Any how to's would be greatly appreciated.

Thanks!

Jason


----------



## Naresh (Nov 22, 2004)

Hi Jason, where is the noise coming from - behind the stereo somewhere? Also when do you hear it with engine off but stereo on?


----------



## Hark (Aug 23, 2007)

aircon fan?>


----------



## Tonksy (May 19, 2008)

As far as i can work out the noise is from behind the stereo or heater controls. Its difficult to pinpoint exactly where to be honest but its definately somewhere by the heather controls and stereo.

The noise happens as soon as the fans are in operation if the stereo is on or off.

I too am thinking its maybe a fan. Maybe it has changed shape slightly, that or something is stuck inside somewhere. Im searching the web to try and find a guide as to how to get to the offending area but no joy yet.


----------



## Tonksy (May 19, 2008)

No suggestions?


----------



## Nem (Feb 14, 2005)

Right, here goes...

1) Remove glovebox

Remove the dash end panel by pulling off.
Remove the screws under there, you'll see which ones.
Remove the 3 screws on the top front edge inside the glovebox.
Remove the last screw at the bottom right underneath.

You'll need someone to hold it up while you undo it else it will fall down.

Remove the airbag switch connector.

2) Remove the trim under the steering wheel.

Remove the dash end panel by pulling off.
Remove the 3 screws under the panel in the footwell.
Remove the screws on the dash end.
Pop out the 2 push clips, one on the top front edge either side the steering wheel.
Remove the 2 light switch connectors.
Remove the vag com port.

3) Remove the 2 main alu support triangles.

4) Remove the 2 screws, one each side of the console at the top front edge.

The console should now be removable.

The cables to the climate can be removed, they are all different colours and sizes so you can put them back without having to remember which is which.

Pics in here of a lot of those areas and parts:

http://s925.photobucket.com/albums/ad92 ... o%20Black/

Nick


----------



## Tonksy (May 19, 2008)

HOLLY COW!

Those pictures look rather scary. Are all those pics the steps you have outlined? If so maybe i am not as brave as i thought i am. Maybe this goes to the TT Shop.


----------



## Nem (Feb 14, 2005)

Those pics were from when I changed my lower dash, which was grey, to the black parts.

But basically to remove the centre console you need to have the entire lower dash out either side to get to the two screws holding the console in.

Nick


----------



## Wak (May 6, 2002)

Nick you sure all thats needed?

not done it in a while but I would start with this first...

3) Remove the 2 main alu support triangles.

3a) remove the radio

4) Remove the 2 screws, one each side of the console at the top front edge. (behind Radio)

5) remove Ashtray , single screw in open ashtray , disconnect two looms.

6) remove screws in centre console behind ashtray ( 1 or 2 I believe)

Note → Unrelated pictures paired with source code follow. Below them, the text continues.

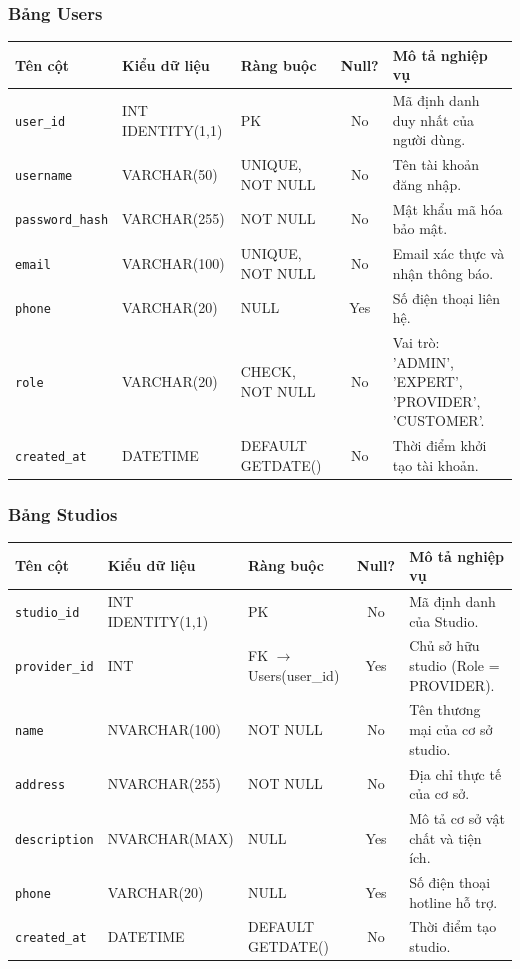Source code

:\setlength{\tabcolsep}{4pt}
\renewcommand{\arraystretch}{0.95}

\subsubsection{Bảng Users}
\begin{table}[H]
\centering
\small
\begin{tabularx}{\textwidth}{l l l c X}
\toprule
\textbf{Tên cột} & \textbf{Kiểu dữ liệu} & \textbf{Ràng buộc} & \textbf{Null?} & \textbf{Mô tả nghiệp vụ} \\
\midrule
\texttt{user\_id} & INT IDENTITY(1,1) & PK & No & Mã định danh duy nhất của người dùng. \\
\texttt{username} & VARCHAR(50) & UNIQUE, NOT NULL & No & Tên tài khoản đăng nhập. \\
\texttt{password\_hash} & VARCHAR(255) & NOT NULL & No & Mật khẩu mã hóa bảo mật. \\
\texttt{email} & VARCHAR(100) & UNIQUE, NOT NULL & No & Email xác thực và nhận thông báo. \\
\texttt{phone} & VARCHAR(20) & NULL & Yes & Số điện thoại liên hệ. \\
\texttt{role} & VARCHAR(20) & CHECK, NOT NULL & No & Vai trò: 'ADMIN', 'EXPERT', 'PROVIDER', 'CUSTOMER'. \\
\texttt{created\_at} & DATETIME & DEFAULT GETDATE() & No & Thời điểm khởi tạo tài khoản. \\
\bottomrule
\end{tabularx}
\end{table}

\subsubsection{Bảng Studios}
\begin{table}[H]
\centering
\small
\begin{tabularx}{\textwidth}{l l l c X}
\toprule
\textbf{Tên cột} & \textbf{Kiểu dữ liệu} & \textbf{Ràng buộc} & \textbf{Null?} & \textbf{Mô tả nghiệp vụ} \\
\midrule
\texttt{studio\_id} & INT IDENTITY(1,1) & PK & No & Mã định danh của Studio. \\
\texttt{provider\_id} & INT & FK $\rightarrow$ Users(user\_id) & Yes & Chủ sở hữu studio (Role = PROVIDER). \\
\texttt{name} & NVARCHAR(100) & NOT NULL & No & Tên thương mại của cơ sở studio. \\
\texttt{address} & NVARCHAR(255) & NOT NULL & No & Địa chỉ thực tế của cơ sở. \\
\texttt{description} & NVARCHAR(MAX) & NULL & Yes & Mô tả cơ sở vật chất và tiện ích. \\
\texttt{phone} & VARCHAR(20) & NULL & Yes & Số điện thoại hotline hỗ trợ. \\
\texttt{created\_at} & DATETIME & DEFAULT GETDATE() & No & Thời điểm tạo studio. \\
\bottomrule
\end{tabularx}
\end{table}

7) release tabs on Aluminium flap ( either side) and withdraw flap
(this may or may not be needed)

at this point The centre console should be released enough to pull it forwards, there are some push tabs on the a/c surround that will release on pulling it.

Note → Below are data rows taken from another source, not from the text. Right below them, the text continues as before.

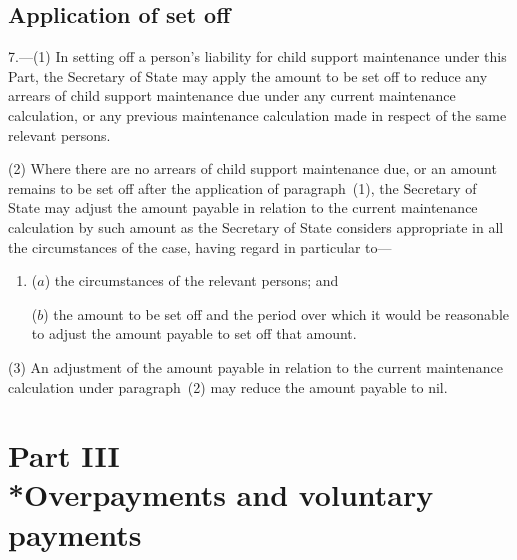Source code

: \documentclass[12pt,a4paper]{article}
\begin{document}

\subsection[7. Application of set off]{Application of set off}

7.---(1)  In setting off a person’s liability for child support maintenance under this Part, the 
Secretary of State  %
may apply the amount to be set off to reduce any arrears of child support maintenance due under any current maintenance calculation, or any previous maintenance calculation made in respect of the same relevant persons.

(2) Where there are no arrears of child support maintenance due, or an amount remains to be set off after the application of paragraph~(1), the 
Secretary of State  %
may adjust the amount payable in relation to the current maintenance calculation by such amount as 
the Secretary of State  %
considers appropriate in all the circumstances of the case, having regard in particular to—
\begin{enumerate}\item[]
($a$) the circumstances of the relevant persons; and

($b$) the amount to be set off and the period over which it would be reasonable to adjust the amount payable to set off that amount.
\end{enumerate}

(3) An adjustment of the amount payable in relation to the current maintenance calculation under paragraph~(2) may reduce the amount payable to nil.


\section[Part III --- Overpayments and voluntary payments]{Part III\\*Overpayments and voluntary payments}
\end{document}
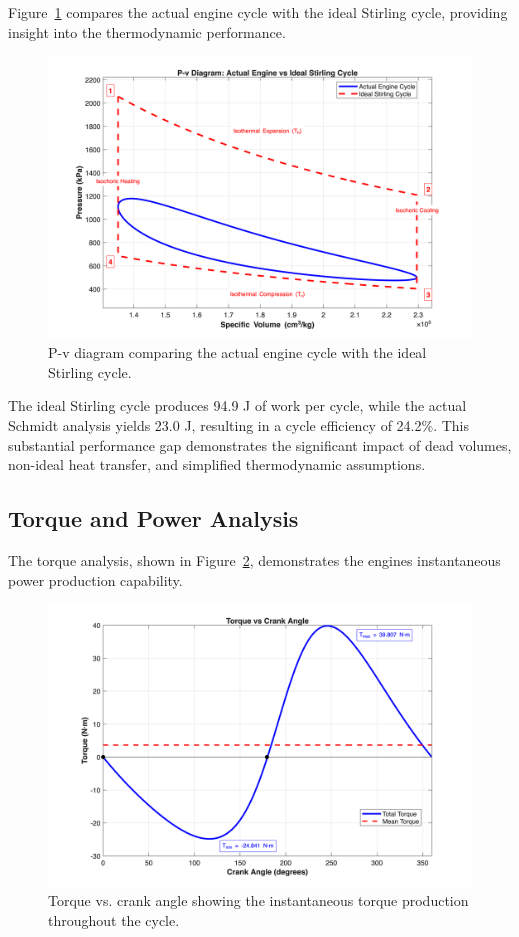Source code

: \documentclass[12pt]{article}
\begin{document}
Figure~\ref{fig:pv_diagram} compares the actual engine cycle with the ideal Stirling cycle, providing insight into the thermodynamic performance.

\begin{figure}[htbp]
  \centering
  \includegraphics[width=0.8\linewidth]{../pv_diagram.png}
  \caption{P-v diagram comparing the actual engine cycle with the ideal Stirling cycle.}
  \label{fig:pv_diagram}
\vspace{-6pt}\end{figure}

The ideal Stirling cycle produces 94.9 J of work per cycle, while the actual Schmidt analysis yields 23.0 J, resulting in a cycle efficiency of 24.2\%. This substantial performance gap demonstrates the significant impact of dead volumes, non-ideal heat transfer, and simplified thermodynamic assumptions.

\subsection{Torque and Power Analysis}
The torque analysis, shown in Figure~\ref{fig:torque_angle}, demonstrates the engine\textquotesingle s instantaneous power production capability.

\begin{figure}[htbp]
  \centering
  \includegraphics[width=0.8\linewidth]{../torque_vs_angle.png}
  \caption{Torque vs. crank angle showing the instantaneous torque production throughout the cycle.}
  \label{fig:torque_angle}
\vspace{-6pt}\end{figure}
\end{document}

If it doesnt come out then look into removing the glove box and drivers dash trim, but I didnt think they are needed to remove the centre surround.

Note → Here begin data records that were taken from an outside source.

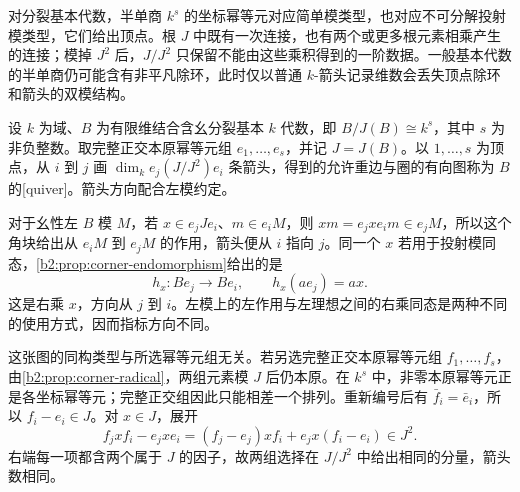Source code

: 对分裂基本代数，半单商 \(k^s\) 的坐标幂等元对应简单模类型，也对应不可分解投射模类型，它们给出顶点。根 \(J\) 中既有一次连接，也有两个或更多根元素相乘产生的连接；模掉 \(J^2\) 后，\(J/J^2\) 只保留不能由这些乘积得到的一阶数据。一般基本代数的半单商仍可能含有非平凡除环，此时仅以普通 \(k\)-箭头记录维数会丢失顶点除环和箭头的双模结构。

\begin{definition}\label{b2:def:basic-algebra-quiver}
	设 \(k\) 为域、\(B\) 为有限维结合含幺分裂基本 \(k\) 代数，即 \(B/J(B)\cong k^s\)，其中 \(s\) 为非负整数。取完整正交本原幂等元组 \(e_1,\ldots,e_s\)，并记 \(J=J(B)\)。以 \(1,\ldots,s\) 为顶点，从 \(i\) 到 \(j\) 画 \(\dim_k e_j(J/J^2)e_i\) 条箭头，得到的允许重边与圈的有向图称为 \(B\) 的[quiver]。箭头方向配合左模约定。
\end{definition}

对于幺性左 \(B\) 模 \(M\)，若 \(x\in e_jJe_i\)、\(m\in e_iM\)，则 \(xm=e_jxe_im\in e_jM\)，所以这个角块给出从 \(e_iM\) 到 \(e_jM\) 的作用，箭头便从 \(i\) 指向 \(j\)。同一个 \(x\) 若用于投射模同态，\cref{b2:prop:corner-endomorphism}给出的是
\[
	h_x:Be_j\longrightarrow Be_i,\qquad h_x(ae_j)=ax.
\]
这是右乘 \(x\)，方向从 \(j\) 到 \(i\)。左模上的左作用与左理想之间的右乘同态是两种不同的使用方式，因而指标方向不同。

\ProseParagraphBreak
这张图的同构类型与所选幂等元组无关。若另选完整正交本原幂等元组 \(f_1,\ldots,f_s\)，由\cref{b2:prop:corner-radical}，两组元素模 \(J\) 后仍本原。在 \(k^s\) 中，非零本原幂等元正是各坐标幂等元；完整正交组因此只能相差一个排列。重新编号后有 \(\bar f_i=\bar e_i\)，所以 \(f_i-e_i\in J\)。对 \(x\in J\)，展开
\[
	f_jxf_i-e_jxe_i =(f_j-e_j)xf_i+e_jx(f_i-e_i)\in J^2.
\]
右端每一项都含两个属于 \(J\) 的因子，故两组选择在 \(J/J^2\) 中给出相同的分量，箭头数相同。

Bentley doesnt mention removing dash trims to get to the A/C head but if you need to get the whole gearstick console and tunnel out then yes the other trim needs to be removed.


----------



## Naresh (Nov 22, 2004)

...........what he said above. 

The ashtray needs to be removed as there are 2 screws in there 2 holding in the console. Its a pretty bad design that both lower dash panels have to be removed to get to 2 hidden screws on the console but Audi have a knack of making things difficult. The headlamps are another story........


----------



## Tonksy (May 19, 2008)

So i have to remove both lower dash panels to get inside the center console?! My god Audi why would you do this to me!

Right, who is good with a spanner and lives near west london? lol


----------



## Wak (May 6, 2002)

Tonksy said:


> Right, who is good with a spanner and lives near west london? lol


 :roll:


----------